On April 20, 2017, the Commission heard oral arguments in Certain carbon and alloy steel products, Inv. No. 337-TA-1002, in its review of Lord J.’s original decision dismissing plaintiff US Steel’s antitrust claims. The arguments largely centered on the applicability of antitrust quality requirements for cases brought under federal antitrust laws to antitrust complaints brought under Section 337.

  1. Background

The primary issue before the Commission is whether the antitrust standing requirement for actions in federal district courts brought by a private party applies to antitrust investigations based on Section 337. The federal antitrust statute requires a demonstration of the harm to competition that results from the alleged anti-competitive conduct. In its complaint, US Steel did not allege that it had antitrust status and instead argued that antitrust status did not apply to ITC proceedings. Lord J. disagreed and issued an initial ruling dismissing the antitrust claims and finding that the antitrust standing requirement applies to Section 337 investigations. We previously covered the initial determination in a previous post. The Commission is currently reviewing Judge Lord’s dismissal of US Steel’s antitrust claims and conducted the April 20 hearing as an extension of its review.

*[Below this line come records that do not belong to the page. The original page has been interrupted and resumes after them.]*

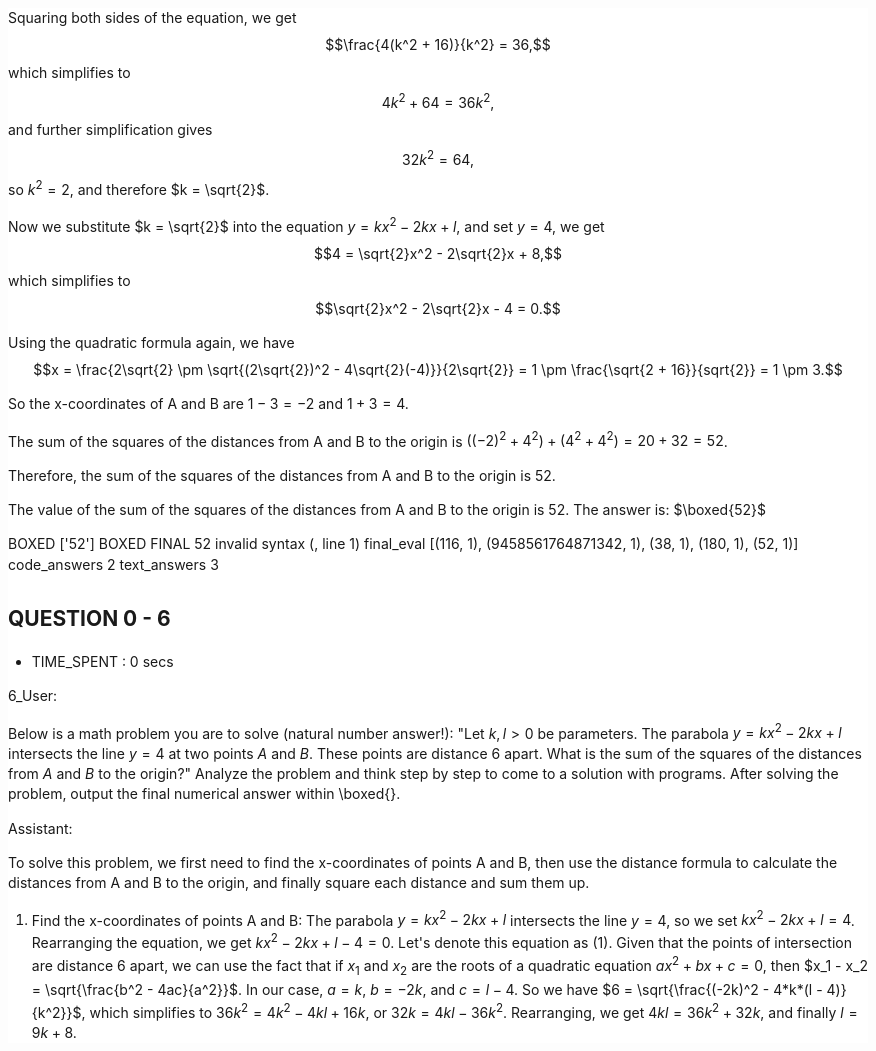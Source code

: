 Squaring both sides of the equation, we get
$$\frac{4(k^2 + 16)}{k^2} = 36,$$
which simplifies to
$$4k^2 + 64 = 36k^2,$$
and further simplification gives
$$32k^2 = 64,$$
so $k^2 = 2$, and therefore $k = \sqrt{2}$.

Now we substitute $k = \sqrt{2}$ into the equation $y = kx^2 - 2kx + l$, and set $y = 4$, we get
$$4 = \sqrt{2}x^2 - 2\sqrt{2}x + 8,$$
which simplifies to
$$\sqrt{2}x^2 - 2\sqrt{2}x - 4 = 0.$$

Using the quadratic formula again, we have
$$x = \frac{2\sqrt{2} \pm \sqrt{(2\sqrt{2})^2 - 4\sqrt{2}(-4)}}{2\sqrt{2}} = 1 \pm \frac{\sqrt{2 + 16}}{sqrt{2}} = 1 \pm 3.$$

So the x-coordinates of A and B are $1 - 3 = -2$ and $1 + 3 = 4$.

The sum of the squares of the distances from A and B to the origin is $((-2)^2 + 4^2) + (4^2 + 4^2) = 20 + 32 = 52$.

Therefore, the sum of the squares of the distances from A and B to the origin is 52.

The value of the sum of the squares of the distances from A and B to the origin is 52. The answer is: $\boxed{52}$

BOXED ['52']
BOXED FINAL 52
invalid syntax (<string>, line 1) final_eval
[(116, 1), (9458561764871342, 1), (38, 1), (180, 1), (52, 1)]
code_answers 2 text_answers 3



## QUESTION 0 - 6 
- TIME_SPENT : 0 secs

6_User:

Below is a math problem you are to solve (natural number answer!):
"Let $k, l > 0$ be parameters. The parabola $y = kx^2 - 2kx + l$ intersects the line $y = 4$ at two points $A$ and $B$. These points are distance 6 apart. What is the sum of the squares of the distances from $A$ and $B$ to the origin?"
Analyze the problem and think step by step to come to a solution with programs. After solving the problem, output the final numerical answer within \boxed{}.

Assistant:

 To solve this problem, we first need to find the x-coordinates of points A and B, then use the distance formula to calculate the distances from A and B to the origin, and finally square each distance and sum them up.

1. Find the x-coordinates of points A and B:
The parabola $y = kx^2 - 2kx + l$ intersects the line $y = 4$, so we set $kx^2 - 2kx + l = 4$.
Rearranging the equation, we get $kx^2 - 2kx + l - 4 = 0$.
Let's denote this equation as $(1)$.
Given that the points of intersection are distance 6 apart, we can use the fact that if $x_1$ and $x_2$ are the roots of a quadratic equation $ax^2 + bx + c = 0$, then $x_1 - x_2 = \sqrt{\frac{b^2 - 4ac}{a^2}}$.
In our case, $a = k$, $b = -2k$, and $c = l - 4$.
So we have $6 = \sqrt{\frac{(-2k)^2 - 4*k*(l - 4)}{k^2}}$, which simplifies to $36k^2 = 4k^2 - 4kl + 16k$, or $32k = 4kl - 36k^2$.
Rearranging, we get $4kl = 36k^2 + 32k$, and finally $l = 9k + 8$.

Oral hearings before the Commission in Section 337 investigations are rare, and the Commission has used the format it follows for Title VII hearings. The format included opening statements from the parties, followed by a series of panels that answered questions from the commissioners. The panels were composed of counsel for Complainant US Steel, counsel for Respondent Bao Steel, and counsel from the Commission’s Office of Unfair Import Investigations (OUII), respectively. The hearing lasted approximately six hours. While other federal agencies were encouraged to submit comments, no federal agency briefed the questions or appeared at the hearing. Members of the United Steel Workers attended the hearing on behalf of US Steel, but did not testify.

  1. Hearing content

During the hearing, US Steel argued that the antitrust quality requirement applicable in private antitrust actions in federal court is not applicable in Section 337 proceedings. Instead, since Section 337 was intended to protect domestic industries, showing harm to a US industry and US workers is sufficient to file an antitrust complaint with the ITC, and proof of harm to the competition is not required.

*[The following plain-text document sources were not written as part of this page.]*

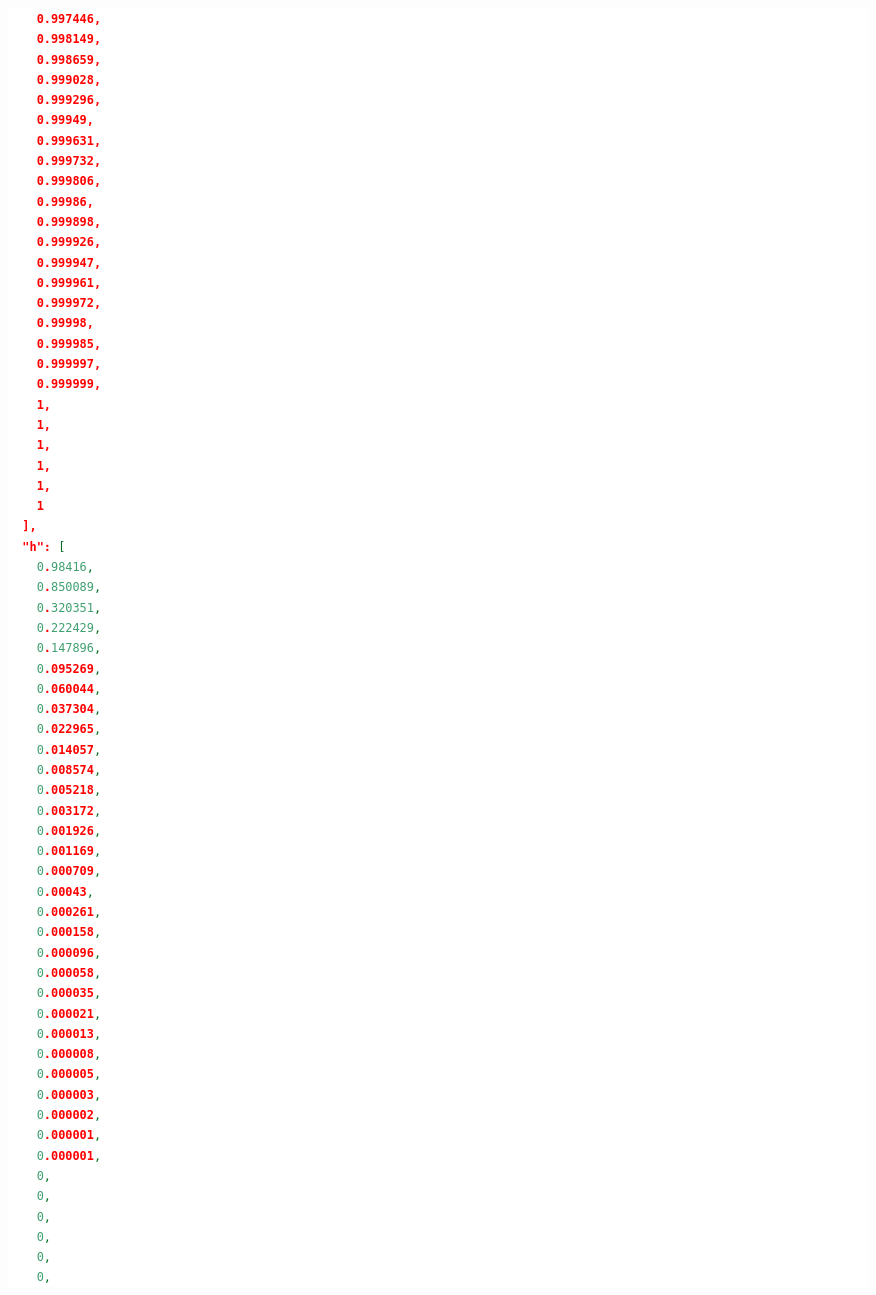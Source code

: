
 ```json
    0.997446,
    0.998149,
    0.998659,
    0.999028,
    0.999296,
    0.99949,
    0.999631,
    0.999732,
    0.999806,
    0.99986,
    0.999898,
    0.999926,
    0.999947,
    0.999961,
    0.999972,
    0.99998,
    0.999985,
    0.999997,
    0.999999,
    1,
    1,
    1,
    1,
    1,
    1
  ],
  "h": [
    0.98416,
    0.850089,
    0.320351,
    0.222429,
    0.147896,
    0.095269,
    0.060044,
    0.037304,
    0.022965,
    0.014057,
    0.008574,
    0.005218,
    0.003172,
    0.001926,
    0.001169,
    0.000709,
    0.00043,
    0.000261,
    0.000158,
    0.000096,
    0.000058,
    0.000035,
    0.000021,
    0.000013,
    0.000008,
    0.000005,
    0.000003,
    0.000002,
    0.000001,
    0.000001,
    0,
    0,
    0,
    0,
    0,
    0,
```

The respondent Bao Steel, a major Chinese steel producer, argued that the competition standing requirement applies to Section 337 proceedings. that antitrust claims arise under the Sherman Act, the corresponding precedent – ​​including the requirement of antitrust standing – applies to antitrust claims brought before the ITC. OUII agreed that the antitrust quality requirement applies to Section 337 actions brought by private parties. However, OUII argued that where an antitrust action is initiated on its own initiative by the Commission, a demonstration of antitrust standing is not required. OUII argued that, in a self-initiated antitrust investigation based on Section 337, the Commission’s role is akin to that of the Federal Trade Commission or the Department of Justice in antitrust actions brought by those agencies, where antitrust quality is not required. OUII explained that, in such self-initiated actions, the Commission would not institute unless it had already determined that it was in the public interest to move forward with the alleged antitrust complaint. .

  1. Next steps

The Commission originally included three causes of action in this investigation: antitrust, misappropriation of trade secrets, and false designation of origin (see our previous message concerning the initiation of the investigation). US Steel withdrew its misappropriation of trade secret complaint in February. The false designation claim, which had been dismissed by Lord J., was sent back to the judge for a hearing. No date has been set for the Commission’s decision on the judge’s dismissal of the antitrust complaint. The target date for the completion of the entire investigation is currently April 18, 2018.